The Complexity of Location
While location is not as simple to analyze as pitch type, a more nuanced approach can nevertheless yield insight. Aggregating overall, I find that location entropy is strongly associated with more walks. However, at the same time, it appears to be correlated with more strikeouts. These trends, of opposite value to a pitcher, appear to cancel out such that location entropy is neither a good nor a bad thing overall.
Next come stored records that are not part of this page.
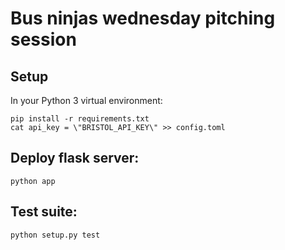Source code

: # Bus ninjas wednesday pitching session

## Setup

In your Python 3 virtual environment:

    pip install -r requirements.txt
    cat api_key = \"BRISTOL_API_KEY\" >> config.toml

## Deploy flask server:

    python app

## Test suite:

    python setup.py test
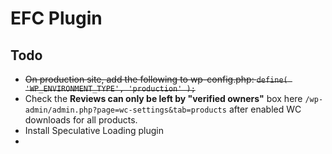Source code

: # EFC Plugin

## Todo
- ~~On production site, add the following to wp-config.php: `define( 'WP_ENVIRONMENT_TYPE', 'production' );`~~
- Check the **Reviews can only be left by "verified owners"** box here `/wp-admin/admin.php?page=wc-settings&tab=products` after enabled WC downloads for all products.
- Install Speculative Loading plugin
-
Peering into location more finely by examining within- and outside-zone entropy, however, showed counter-intuitive patterns. Location entropy outside the zone was associated with both more walks and strikeouts, while inside the zone, location entropy caused a dramatic decrease in walks. Peering at the list of pitchers with high in-zone entropy confirms that it is measuring something like control: Guys like Cliff Lee, Madison Bumgarner, and Cole Hamels show up in the list of the five highest in-zone entropies, and down the list a bit, Clayton Kershaw makes an appearance.

Uncertainty in location outside the zone correlated with more walks and more strikeouts. More walks are understandable, because I can imagine outside-zone entropy as measuring wildness. The manner in which outside-zone entropy causes strikeouts is a little trickier. A clue might be that outside-zone entropy is significantly associated with more swinging strikes, suggesting that these pitchers are somehow better able to cause hitters to chase pitches.
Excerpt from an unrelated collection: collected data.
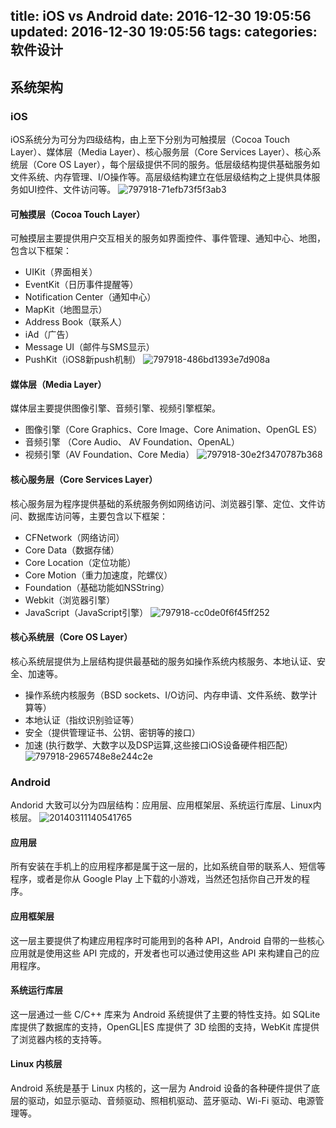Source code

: title: iOS vs Android
date: 2016-12-30 19:05:56
updated: 2016-12-30 19:05:56
tags:
categories: 软件设计
---

## 系统架构

### iOS
iOS系统分为可分为四级结构，由上至下分别为可触摸层（Cocoa Touch Layer）、媒体层（Media Layer）、核心服务层（Core Services Layer）、核心系统层（Core OS Layer），每个层级提供不同的服务。低层级结构提供基础服务如文件系统、内存管理、I/O操作等。高层级结构建立在低层级结构之上提供具体服务如UI控件、文件访问等。
![797918-71efb73f5f3ab3](2016-12-30-797918-71efb73f5f3ab3c6.png)

#### 可触摸层（Cocoa Touch Layer）
可触摸层主要提供用户交互相关的服务如界面控件、事件管理、通知中心、地图，包含以下框架：
* UIKit（界面相关）
* EventKit（日历事件提醒等）
* Notification Center（通知中心）
* MapKit（地图显示）
* Address Book（联系人）
* iAd（广告）
* Message UI（邮件与SMS显示）
* PushKit（iOS8新push机制）
![797918-486bd1393e7d908a](2016-12-30-797918-486bd1393e7d908a.jpg)


#### 媒体层（Media Layer）

媒体层主要提供图像引擎、音频引擎、视频引擎框架。
* 图像引擎（Core Graphics、Core Image、Core Animation、OpenGL ES）
* 音频引擎 （Core Audio、 AV Foundation、OpenAL）
* 视频引擎（AV Foundation、Core Media）
![797918-30e2f3470787b368](2016-12-30-797918-30e2f3470787b368.jpg)

#### 核心服务层（Core Services Layer）
核心服务层为程序提供基础的系统服务例如网络访问、浏览器引擎、定位、文件访问、数据库访问等，主要包含以下框架：
* CFNetwork（网络访问）
* Core Data（数据存储）
* Core Location（定位功能）
* Core Motion（重力加速度，陀螺仪）
* Foundation（基础功能如NSString）
* Webkit（浏览器引擎）
* JavaScript（JavaScript引擎）
![797918-cc0de0f6f45ff252](2016-12-30-797918-cc0de0f6f45ff252.jpg)

#### 核心系统层（Core OS Layer）
核心系统层提供为上层结构提供最基础的服务如操作系统内核服务、本地认证、安全、加速等。

* 操作系统内核服务（BSD sockets、I/O访问、内存申请、文件系统、数学计算等）
* 本地认证（指纹识别验证等）
* 安全（提供管理证书、公钥、密钥等的接口）
* 加速 (执行数学、大数字以及DSP运算,这些接口iOS设备硬件相匹配）
![797918-2965748e8e244c2e](2016-12-30-797918-2965748e8e244c2e.jpg)

### Android

Andorid 大致可以分为四层结构：应用层、应用框架层、系统运行库层、Linux内核层。
![20140311140541765](2016-12-30-20140311140541765.jpeg)


#### 应用层
所有安装在手机上的应用程序都是属于这一层的，比如系统自带的联系人、短信等程序，或者是你从 Google Play 上下载的小游戏，当然还包括你自己开发的程序。

#### 应用框架层
这一层主要提供了构建应用程序时可能用到的各种 API，Android 自带的一些核心应用就是使用这些 API 完成的，开发者也可以通过使用这些 API 来构建自己的应用程序。

#### 系统运行库层
这一层通过一些 C/C++ 库来为 Android 系统提供了主要的特性支持。如 SQLite 库提供了数据库的支持，OpenGL|ES 库提供了 3D 绘图的支持，WebKit 库提供了浏览器内核的支持等。

#### Linux 内核层
Android 系统是基于 Linux 内核的，这一层为 Android 设备的各种硬件提供了底层的驱动，如显示驱动、音频驱动、照相机驱动、蓝牙驱动、Wi-Fi 驱动、电源管理等。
Any entropy-based analysis of location grapples with the question of how a pitcher should optimally distribute their pitches. Is it best to spread them all about the zone, knowing that to do so requires the hitter to think more carefully about whether and where to swing? Or alternatively, is it best to pick a handful of spots, say, each of the four corners, and pitch predictably but competently to those locations? There have been successes with both strategies, and many others besides.
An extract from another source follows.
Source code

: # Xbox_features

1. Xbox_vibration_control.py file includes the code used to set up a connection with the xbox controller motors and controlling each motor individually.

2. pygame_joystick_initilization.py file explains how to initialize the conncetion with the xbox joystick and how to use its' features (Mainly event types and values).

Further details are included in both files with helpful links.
There’s no question that location is a trickier beast than pitch type, perhaps most demonstrably because there is so much more dimension and richness to location data than pitch type data. Location doesn’t come in eight flavors; it comes in thousands of points, barely distinguishable to the normal human’s eye but important to an MLB hitter. That hitters take not only location but also pitch type into account—all within the context of the count, the pitcher’s tendencies, the base-out situation, and more—speaks to the task that has been called the hardest thing in sports (and maybe the galaxy).